Master Thesis — Mariano Cánovas

The Problem

Forecasts don't reduce cost — decisions do

Intermittent demand is characterized by randomness, frequent zero observations, and irregular spikes, a pattern found in slow-moving consumer goods, spare parts, and industrial maintenance products. Poor inventory control in such contexts can create serious cost implications, since overstocking ties up capital and raises obsolescence risk, while understocking results in stockouts and lost sales. Inventory policies rely on demand estimates, so demand forecasting plays a crucial role.

Yet prior research shows that improvements in forecast accuracy do not always translate into better inventory performance, and this disconnect can also appear under intermittent demand. What matters is not the forecast itself but the ordering decision it informs. This thesis therefore evaluates Croston-based and LightGBM-based forecasts not by accuracy alone but by the holding and shortage costs of the decisions they drive within a simulation framework.

The guiding question: how do different ways of forecasting intermittent demand translate into inventory costs, and does the benefit of a more sophisticated forecast depend on the policy that acts on it?

Central contribution

To separate the forecaster effect from the policy effect on the same data, under one cost objective, instead of studying forecasting and ordering apart, and to provide one of the few tests of a learned neural policy on explicitly intermittent demand, showing that its cost advantage is largest there.

The Setup

A 2 × 2 design on the VN2 Challenge

Using the VN2 Inventory Planning Challenge dataset (Vandeput, 2025), which recreates a real retail replenishment setting with weekly orders and a two-week lead time, this thesis pairs two forecasters with two ordering policies and tests all four combinations under a common cost objective. A classical Croston (SBA) forecaster and a modern LightGBM forecaster are each fed into a classical base-stock benchmark and a feed-forward neural network (FFNN) policy trained directly on simulated inventory cost via hindsight differentiable policy optimization.

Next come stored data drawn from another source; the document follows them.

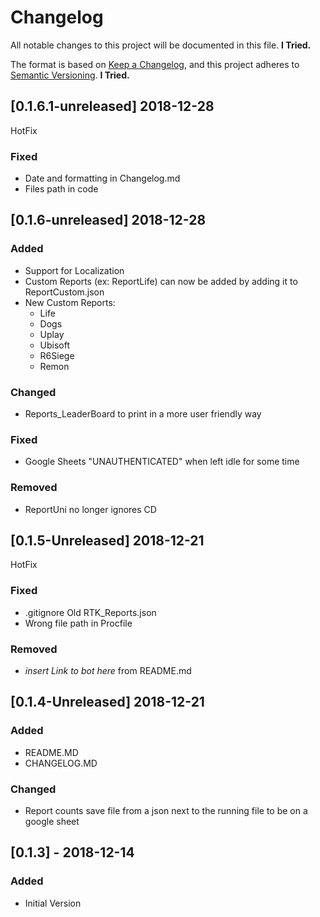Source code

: # Changelog

All notable changes to this project will be documented in this file. **I Tried.**

The format is based on [Keep a Changelog](https://keepachangelog.com/en/1.0.0/),
and this project adheres to [Semantic Versioning](https://semver.org/spec/v2.0.0.html). **I Tried.**

## [0.1.6.1-unreleased] 2018-12-28

HotFix

### Fixed

- Date and formatting in Changelog.md
- Files path in code

## [0.1.6-unreleased] 2018-12-28

### Added

- Support for Localization
- Custom Reports (ex: ReportLife) can now be added by adding it to  ReportCustom.json
- New Custom Reports:
  - Life
  - Dogs
  - Uplay
  - Ubisoft
  - R6Siege
  - Remon

### Changed

- Reports_LeaderBoard to print in a more user friendly way

### Fixed

- Google Sheets "UNAUTHENTICATED" when left idle for some time

### Removed

- ReportUni no longer ignores CD

## [0.1.5-Unreleased] 2018-12-21

HotFix

### Fixed

- .gitignore Old RTK_Reports.json
- Wrong file path in Procfile

### Removed

- *insert Link to bot here* from README.md

## [0.1.4-Unreleased] 2018-12-21

### Added

- README.MD
- CHANGELOG.MD

### Changed

- Report counts save file from a json next to the running file to be on a google sheet

## [0.1.3] - 2018-12-14

### Added

- Initial Version
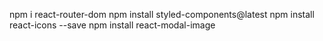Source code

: 

npm i react-router-dom
npm install styled-components@latest
npm install react-icons --save
npm install react-modal-image





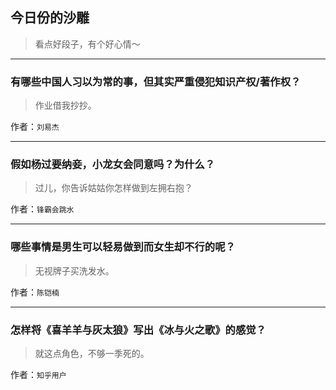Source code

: ## 今日份的沙雕

> 看点好段子，有个好心情～


 
---

### 有哪些中国人习以为常的事，但其实严重侵犯知识产权/著作权？

> 作业借我抄抄。


作者：`刘易杰`

---

### 假如杨过要纳妾，小龙女会同意吗？为什么？

> 过儿，你告诉姑姑你怎样做到左拥右抱？


作者：`锋霸会跳水`

---

### 哪些事情是男生可以轻易做到而女生却不行的呢？

> 无视牌子买洗发水。


作者：`陈铠楠`

---

### 怎样将《喜羊羊与灰太狼》写出《冰与火之歌》的感觉？

> 就这点角色，不够一季死的。


作者：`知乎用户`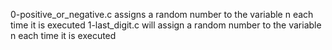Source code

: 0-positive_or_negative.c assigns a random number to the variable n each time it is executed
1-last_digit.c will assign a random number to the variable n each time it is executed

Evaluating both forecaster and policy on the same data isolates and quantifies the contribution of each to total inventory cost. Orders are placed in each of the first six weeks; because of the two-week lead time, the simulation runs eight weeks so orders from weeks 5 and 6 can arrive and have their costs counted. The objective is to minimise total holding plus shortage cost, where a stockout ($1.00/unit) is five times more costly than holding ($0.20/unit/week).

Series

599 SKUs

67 stores × 297 products, ~165 weeks of history

Cost Asymmetry

5 : 1

Shortage $1.00 vs holding $0.20 per unit

Lead Time

2 Weeks

Fixed; in-transit stock incurs no holding cost

Sparsity

85% Sparse

Intermittent or lumpy; the median SKU shows zero demand in 46.5% of weeks

Key Decisions

How the four methods were built

A core data problem shapes everything. While the VN2 dataset flags whether a product was in stock (FALSE in roughly 11% of observations), it does not record how much demand was lost during those stockouts. Demand is never observed directly; only sales are observed, and sales and lost demand are not independent, they are two parts of the same quantity separated by the stockout. Since the lost quantity cannot be recovered, this thesis makes no attempt to reconstruct it. Instead, stockout weeks are masked from the LightGBM target, and the resulting downward bias is accepted as an inherent limitation of the data rather than corrected through ad hoc reconstruction.

The neural policy is deliberately framed to be comparable to the classical rule. The base-stock order max(0, S − IP) has exactly the structure of a ReLU activation, so the base-stock rule is a constrained special case of the neural policy within the same piecewise-linear function class, meaning the network can, in principle, replicate it exactly. Any performance difference therefore stems from the additional flexibility that the neural policy provides.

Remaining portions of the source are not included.